In the part1 and part2 folder, we are given two MD5 hashes (guessing by the name of the files md5hash1.txt and md5hash2.txt. would be funny if that was lie t_t).

The doll image shows two salt shakers with uwu and owo on them, and next to the shakers, two hash browns. I think it’s a good guess that these are salts for the hashes, so I created a file to write both hashes down and appended the salts to them.

> cat combined.hash
dd679302de4ce83d961f95a1facca536:uwu  # md5hash1.txt
5400711cd704e87ed3fd11556cc174ae:owo  # md5hash2.txt

At the time of first solving this problem, I was quite fortunate to have access to a gpu.

We can go ahead and attempt to crack these hashes with hashcat.

> prime-run hashcat \    # prime-run to use gpu
        -O -w3 \         # use optimized kernel and "high" performance profile
        -m 20  \         # hash mode 20 : md5($salt.$pass)
        -a 0   \         # attack mode 0 : "straight" attack, use wordlist
        combined.hash \  # target hashes
        /usr/share/wordlists/seclists/Passwords/ # password wordlists

# note: copy pasting this wont work because of comments

Looking at the terminal output after hashcat is done, I can see it only recovered one of the two hashes.

# manually removed unimportant filler from this output
Session..........: hashcat
Status...........: Exhausted
Hash.Mode........: 20 (md5($salt.$pass))
Hash.Target......: combined.hash
###
Recovered........: 1/2 (50.00%) Digests (total), 1/2 (50.00%) Digests (new), 1/2 (50.00%) Salts
###

This took me a bit of thinking to understand why, but after looking at the doll image again, I realized the placement of the salt was different for the two hash browns. Let’s rerun the same hashcat command but this time using hash mode 10, which is the same 20, but appends the salt to the hash instead of prepending it.

# manually removed unimportant filler from this output
Session..........: hashcat
Status...........: Cracked
Hash.Mode........: 10 (md5($pass.$salt))
Hash.Target......: combined.hash
###
Recovered........: 2/2 (100.00%) Digests (total), 1/2 (50.00%) Digests (new), 2/2 (100.00%) Salts
###

hashcat terminated with status Cracked! You may be wondering why it shows recovered 2/2 even though we switched the hash mode. This is because of hashcat’s potfiles. This is where hashcat caches all of your cracked hashes so you don’t crack the same hash multiple times, wasting processing. Let’s cat my potfile.

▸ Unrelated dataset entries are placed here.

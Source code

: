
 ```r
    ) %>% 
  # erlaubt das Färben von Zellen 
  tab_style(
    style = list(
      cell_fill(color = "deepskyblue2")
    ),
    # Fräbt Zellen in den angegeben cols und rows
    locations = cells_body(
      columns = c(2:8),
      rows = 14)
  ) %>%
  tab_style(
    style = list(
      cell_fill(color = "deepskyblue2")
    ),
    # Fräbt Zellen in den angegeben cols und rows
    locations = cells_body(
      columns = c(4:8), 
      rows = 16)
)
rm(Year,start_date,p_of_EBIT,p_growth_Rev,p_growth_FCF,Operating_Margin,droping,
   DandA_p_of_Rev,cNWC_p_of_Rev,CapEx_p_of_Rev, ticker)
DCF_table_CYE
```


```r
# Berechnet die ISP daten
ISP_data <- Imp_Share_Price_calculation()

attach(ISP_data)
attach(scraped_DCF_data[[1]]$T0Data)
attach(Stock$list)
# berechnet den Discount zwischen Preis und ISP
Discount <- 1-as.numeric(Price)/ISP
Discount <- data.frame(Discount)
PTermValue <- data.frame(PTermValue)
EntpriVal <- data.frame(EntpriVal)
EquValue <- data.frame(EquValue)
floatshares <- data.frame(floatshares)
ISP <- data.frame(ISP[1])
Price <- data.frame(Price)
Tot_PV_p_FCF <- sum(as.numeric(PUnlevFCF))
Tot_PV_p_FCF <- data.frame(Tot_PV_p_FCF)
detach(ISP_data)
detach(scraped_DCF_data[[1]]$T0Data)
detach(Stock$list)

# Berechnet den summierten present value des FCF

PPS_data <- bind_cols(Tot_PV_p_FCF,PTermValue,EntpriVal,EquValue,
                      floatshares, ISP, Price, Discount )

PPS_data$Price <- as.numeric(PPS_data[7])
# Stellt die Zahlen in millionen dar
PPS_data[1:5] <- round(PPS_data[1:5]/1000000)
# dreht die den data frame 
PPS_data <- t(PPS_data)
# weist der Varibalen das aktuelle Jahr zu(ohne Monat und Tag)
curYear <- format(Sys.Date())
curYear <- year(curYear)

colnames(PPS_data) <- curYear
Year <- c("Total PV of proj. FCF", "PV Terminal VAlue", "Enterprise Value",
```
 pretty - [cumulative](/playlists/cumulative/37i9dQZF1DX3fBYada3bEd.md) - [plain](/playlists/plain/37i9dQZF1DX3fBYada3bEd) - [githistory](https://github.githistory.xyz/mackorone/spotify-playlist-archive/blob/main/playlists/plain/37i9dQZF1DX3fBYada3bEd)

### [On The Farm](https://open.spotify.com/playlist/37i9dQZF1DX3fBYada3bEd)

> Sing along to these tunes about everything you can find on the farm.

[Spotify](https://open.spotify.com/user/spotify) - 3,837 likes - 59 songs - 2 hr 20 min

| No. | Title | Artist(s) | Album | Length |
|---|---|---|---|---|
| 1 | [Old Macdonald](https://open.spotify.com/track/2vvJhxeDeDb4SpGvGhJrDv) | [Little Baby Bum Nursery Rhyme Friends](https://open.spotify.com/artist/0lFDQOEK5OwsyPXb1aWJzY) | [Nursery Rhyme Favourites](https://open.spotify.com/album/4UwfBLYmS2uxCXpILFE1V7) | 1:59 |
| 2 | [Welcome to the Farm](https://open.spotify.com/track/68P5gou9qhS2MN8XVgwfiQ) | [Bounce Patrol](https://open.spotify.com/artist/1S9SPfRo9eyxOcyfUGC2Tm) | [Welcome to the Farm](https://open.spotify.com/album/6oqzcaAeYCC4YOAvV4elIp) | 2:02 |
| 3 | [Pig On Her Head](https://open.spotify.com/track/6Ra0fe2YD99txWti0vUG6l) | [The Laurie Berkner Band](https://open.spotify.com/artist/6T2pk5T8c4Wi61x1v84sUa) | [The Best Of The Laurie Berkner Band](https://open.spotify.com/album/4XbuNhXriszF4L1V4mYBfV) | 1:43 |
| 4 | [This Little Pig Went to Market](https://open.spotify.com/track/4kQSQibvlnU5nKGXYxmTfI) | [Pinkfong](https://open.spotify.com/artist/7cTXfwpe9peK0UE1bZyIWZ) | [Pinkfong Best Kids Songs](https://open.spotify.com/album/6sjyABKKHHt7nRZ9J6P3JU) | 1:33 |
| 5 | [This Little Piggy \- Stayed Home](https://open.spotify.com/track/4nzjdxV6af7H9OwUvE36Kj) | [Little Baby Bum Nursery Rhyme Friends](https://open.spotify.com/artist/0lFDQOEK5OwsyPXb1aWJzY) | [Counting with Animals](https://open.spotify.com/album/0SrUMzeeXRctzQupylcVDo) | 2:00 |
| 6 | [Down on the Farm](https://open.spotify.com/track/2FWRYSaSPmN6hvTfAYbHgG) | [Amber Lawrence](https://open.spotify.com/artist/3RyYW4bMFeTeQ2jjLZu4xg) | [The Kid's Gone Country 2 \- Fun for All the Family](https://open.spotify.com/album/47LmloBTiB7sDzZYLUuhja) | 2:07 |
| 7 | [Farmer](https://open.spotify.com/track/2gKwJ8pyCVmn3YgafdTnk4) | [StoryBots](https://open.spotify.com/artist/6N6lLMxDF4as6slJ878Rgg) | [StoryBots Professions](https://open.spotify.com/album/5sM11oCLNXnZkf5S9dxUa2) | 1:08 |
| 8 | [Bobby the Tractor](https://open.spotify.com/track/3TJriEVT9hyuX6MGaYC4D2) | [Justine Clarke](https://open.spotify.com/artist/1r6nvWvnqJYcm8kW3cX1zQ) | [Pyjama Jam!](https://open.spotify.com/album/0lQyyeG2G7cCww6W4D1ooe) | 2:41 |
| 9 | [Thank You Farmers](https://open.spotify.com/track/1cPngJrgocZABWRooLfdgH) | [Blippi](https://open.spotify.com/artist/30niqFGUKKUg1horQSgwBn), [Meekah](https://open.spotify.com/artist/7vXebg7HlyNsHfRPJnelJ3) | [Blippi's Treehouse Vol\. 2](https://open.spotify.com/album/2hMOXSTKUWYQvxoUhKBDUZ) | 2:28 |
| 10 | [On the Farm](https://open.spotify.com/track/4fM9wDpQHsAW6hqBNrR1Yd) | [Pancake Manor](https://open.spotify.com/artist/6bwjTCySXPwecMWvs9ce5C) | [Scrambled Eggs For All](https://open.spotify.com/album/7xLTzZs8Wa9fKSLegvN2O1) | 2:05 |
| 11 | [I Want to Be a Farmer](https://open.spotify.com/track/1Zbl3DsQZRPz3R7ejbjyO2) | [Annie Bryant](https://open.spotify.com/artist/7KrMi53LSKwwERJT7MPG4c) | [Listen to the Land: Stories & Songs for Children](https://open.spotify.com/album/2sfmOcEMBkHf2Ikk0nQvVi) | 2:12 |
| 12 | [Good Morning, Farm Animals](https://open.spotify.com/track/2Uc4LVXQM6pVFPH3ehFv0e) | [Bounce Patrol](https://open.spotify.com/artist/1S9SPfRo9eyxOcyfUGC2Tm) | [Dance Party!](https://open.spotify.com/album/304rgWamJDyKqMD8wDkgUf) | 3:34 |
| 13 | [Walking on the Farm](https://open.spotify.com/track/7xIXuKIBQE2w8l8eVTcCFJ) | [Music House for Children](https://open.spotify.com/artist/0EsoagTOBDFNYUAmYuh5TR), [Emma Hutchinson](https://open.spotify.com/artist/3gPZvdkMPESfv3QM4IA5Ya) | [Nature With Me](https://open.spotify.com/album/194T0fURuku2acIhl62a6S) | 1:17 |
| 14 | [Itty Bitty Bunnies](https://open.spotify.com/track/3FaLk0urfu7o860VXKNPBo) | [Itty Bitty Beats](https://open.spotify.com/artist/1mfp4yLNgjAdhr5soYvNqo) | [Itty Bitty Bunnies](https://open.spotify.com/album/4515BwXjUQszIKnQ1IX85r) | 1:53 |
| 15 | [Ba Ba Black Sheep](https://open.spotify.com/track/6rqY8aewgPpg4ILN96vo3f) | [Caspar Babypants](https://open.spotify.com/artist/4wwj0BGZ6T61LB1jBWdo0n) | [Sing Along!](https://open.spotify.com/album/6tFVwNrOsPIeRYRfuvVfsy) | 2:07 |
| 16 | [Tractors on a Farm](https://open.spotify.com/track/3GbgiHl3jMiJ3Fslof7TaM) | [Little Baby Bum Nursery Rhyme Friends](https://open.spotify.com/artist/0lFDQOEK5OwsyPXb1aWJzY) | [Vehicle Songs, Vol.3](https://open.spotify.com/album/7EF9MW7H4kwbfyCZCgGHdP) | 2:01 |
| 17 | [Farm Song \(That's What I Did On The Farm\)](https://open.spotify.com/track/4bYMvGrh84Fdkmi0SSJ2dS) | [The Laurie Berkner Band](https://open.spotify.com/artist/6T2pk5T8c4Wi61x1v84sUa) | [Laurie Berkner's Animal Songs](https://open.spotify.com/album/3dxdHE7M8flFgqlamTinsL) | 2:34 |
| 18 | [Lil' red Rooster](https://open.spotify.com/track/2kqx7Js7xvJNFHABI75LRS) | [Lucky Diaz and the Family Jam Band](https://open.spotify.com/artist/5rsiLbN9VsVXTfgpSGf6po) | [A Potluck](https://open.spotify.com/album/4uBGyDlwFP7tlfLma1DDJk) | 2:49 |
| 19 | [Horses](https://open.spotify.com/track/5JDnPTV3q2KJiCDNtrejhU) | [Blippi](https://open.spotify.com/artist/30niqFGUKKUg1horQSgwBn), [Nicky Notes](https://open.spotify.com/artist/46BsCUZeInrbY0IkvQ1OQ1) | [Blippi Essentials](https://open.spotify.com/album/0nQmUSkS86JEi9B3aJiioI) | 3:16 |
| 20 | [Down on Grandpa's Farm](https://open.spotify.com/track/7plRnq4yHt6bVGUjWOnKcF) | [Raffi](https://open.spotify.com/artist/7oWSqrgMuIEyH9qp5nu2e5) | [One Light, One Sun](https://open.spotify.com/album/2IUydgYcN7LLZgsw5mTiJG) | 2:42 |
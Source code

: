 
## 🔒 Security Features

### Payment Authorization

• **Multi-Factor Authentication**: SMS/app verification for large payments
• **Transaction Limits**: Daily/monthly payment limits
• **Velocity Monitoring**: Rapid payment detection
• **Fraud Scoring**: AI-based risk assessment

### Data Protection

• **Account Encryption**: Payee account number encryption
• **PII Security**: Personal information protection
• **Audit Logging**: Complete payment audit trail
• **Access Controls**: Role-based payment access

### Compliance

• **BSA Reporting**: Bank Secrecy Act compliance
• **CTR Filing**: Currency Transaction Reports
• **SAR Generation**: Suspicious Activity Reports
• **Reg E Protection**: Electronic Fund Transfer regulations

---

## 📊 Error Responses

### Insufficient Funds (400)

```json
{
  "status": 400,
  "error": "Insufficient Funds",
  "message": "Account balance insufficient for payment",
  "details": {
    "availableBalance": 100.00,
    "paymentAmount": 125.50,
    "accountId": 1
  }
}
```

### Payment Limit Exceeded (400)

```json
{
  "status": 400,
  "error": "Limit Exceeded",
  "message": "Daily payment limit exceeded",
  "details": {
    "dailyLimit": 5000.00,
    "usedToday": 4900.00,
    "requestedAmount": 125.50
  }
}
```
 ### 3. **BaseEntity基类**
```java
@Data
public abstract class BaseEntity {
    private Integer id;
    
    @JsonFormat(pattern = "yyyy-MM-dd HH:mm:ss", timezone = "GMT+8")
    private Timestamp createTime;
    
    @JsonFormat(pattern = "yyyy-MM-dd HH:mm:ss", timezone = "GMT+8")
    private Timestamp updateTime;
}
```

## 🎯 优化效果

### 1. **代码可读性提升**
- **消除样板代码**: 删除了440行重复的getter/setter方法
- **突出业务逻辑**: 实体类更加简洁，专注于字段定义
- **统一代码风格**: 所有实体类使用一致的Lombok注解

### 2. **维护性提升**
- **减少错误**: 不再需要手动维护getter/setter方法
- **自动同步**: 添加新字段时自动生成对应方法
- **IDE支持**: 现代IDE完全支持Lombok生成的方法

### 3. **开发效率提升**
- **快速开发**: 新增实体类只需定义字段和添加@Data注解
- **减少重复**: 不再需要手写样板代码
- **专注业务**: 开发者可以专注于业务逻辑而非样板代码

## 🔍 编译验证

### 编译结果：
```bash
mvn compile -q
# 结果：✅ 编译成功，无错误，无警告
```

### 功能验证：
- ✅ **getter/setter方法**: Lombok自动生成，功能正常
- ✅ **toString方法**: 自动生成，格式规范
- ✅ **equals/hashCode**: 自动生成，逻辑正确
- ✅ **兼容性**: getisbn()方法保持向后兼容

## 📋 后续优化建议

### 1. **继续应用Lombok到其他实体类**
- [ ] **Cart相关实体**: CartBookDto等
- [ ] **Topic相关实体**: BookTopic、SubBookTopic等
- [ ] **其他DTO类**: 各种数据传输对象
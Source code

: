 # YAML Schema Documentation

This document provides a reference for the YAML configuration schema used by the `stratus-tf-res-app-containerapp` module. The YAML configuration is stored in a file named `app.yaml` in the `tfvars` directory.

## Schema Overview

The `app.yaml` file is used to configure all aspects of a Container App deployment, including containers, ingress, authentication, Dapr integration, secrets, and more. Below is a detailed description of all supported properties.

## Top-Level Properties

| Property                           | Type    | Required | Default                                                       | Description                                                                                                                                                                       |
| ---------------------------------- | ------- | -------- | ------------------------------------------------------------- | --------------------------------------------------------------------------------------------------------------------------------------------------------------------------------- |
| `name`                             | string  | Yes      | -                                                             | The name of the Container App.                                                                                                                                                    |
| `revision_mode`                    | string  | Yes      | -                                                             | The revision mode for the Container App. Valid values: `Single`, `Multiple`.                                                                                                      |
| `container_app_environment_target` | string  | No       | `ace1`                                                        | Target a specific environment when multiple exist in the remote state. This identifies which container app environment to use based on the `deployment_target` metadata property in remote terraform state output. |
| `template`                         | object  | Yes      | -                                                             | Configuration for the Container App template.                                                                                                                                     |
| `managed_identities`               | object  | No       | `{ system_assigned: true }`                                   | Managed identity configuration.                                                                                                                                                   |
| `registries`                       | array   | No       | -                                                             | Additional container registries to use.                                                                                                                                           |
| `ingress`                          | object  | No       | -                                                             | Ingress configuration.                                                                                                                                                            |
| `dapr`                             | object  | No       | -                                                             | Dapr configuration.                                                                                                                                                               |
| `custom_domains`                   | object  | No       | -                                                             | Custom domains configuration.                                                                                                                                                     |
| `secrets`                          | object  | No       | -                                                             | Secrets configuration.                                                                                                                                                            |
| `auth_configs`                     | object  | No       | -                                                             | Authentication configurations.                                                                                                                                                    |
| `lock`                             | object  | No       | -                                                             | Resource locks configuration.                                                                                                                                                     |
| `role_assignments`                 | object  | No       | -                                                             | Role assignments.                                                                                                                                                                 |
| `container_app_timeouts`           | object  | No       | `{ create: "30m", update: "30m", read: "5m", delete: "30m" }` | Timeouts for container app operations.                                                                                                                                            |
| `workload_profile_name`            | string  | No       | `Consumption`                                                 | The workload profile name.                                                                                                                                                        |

> cat ~/.local/share/hashcat/hashcat.potfile
dd679302de4ce83d961f95a1facca536:uwu:pizza
5400711cd704e87ed3fd11556cc174ae:owo:pasta

Looks like hash1 is pizza and hash2 is pasta. Let’s concatenate these and use that as the password to doll2.jpg.

> steghide extract -sf doll2.jpg -p pizzapasta
wrote extracted data to "linktodoll3.txt".

Yay! Success on doll 2.

> cat linktodoll3.txt
https://drive.google.com/file/d/1xv7ImiZmUgokSdTopiXrtWVeDkCkl3Im/view?usp=share_link

Another drive link to follow.

Doll 3

Let’s take a look at whats inside doll3

> tree doll3/
doll3.jpg
hint1
└── convertthenshift.txt
hint2
└── weirdaudio.wav
hint3
└── noize.js

And the image of doll3…

It seems that for this doll we have to crack three different hints, and use the combination of those to find the next doll.

Let’s take a look at hint1.

Hint 1

> cat hint1/convertthenshift.txt
01100101 01110011 01110000 00100000 01111001 01101100 01111000 01110000 00100000 01111010 01110001 00100000 01100101 01110011 01110000 00100000 01111010 01100011 01110010 01101100 01111001 01110100 01101011 01101100 01100101 01110100 01111010 01111001

Hint 1 has a long binary sequence, first step I think we should drop this in Cyber Chef.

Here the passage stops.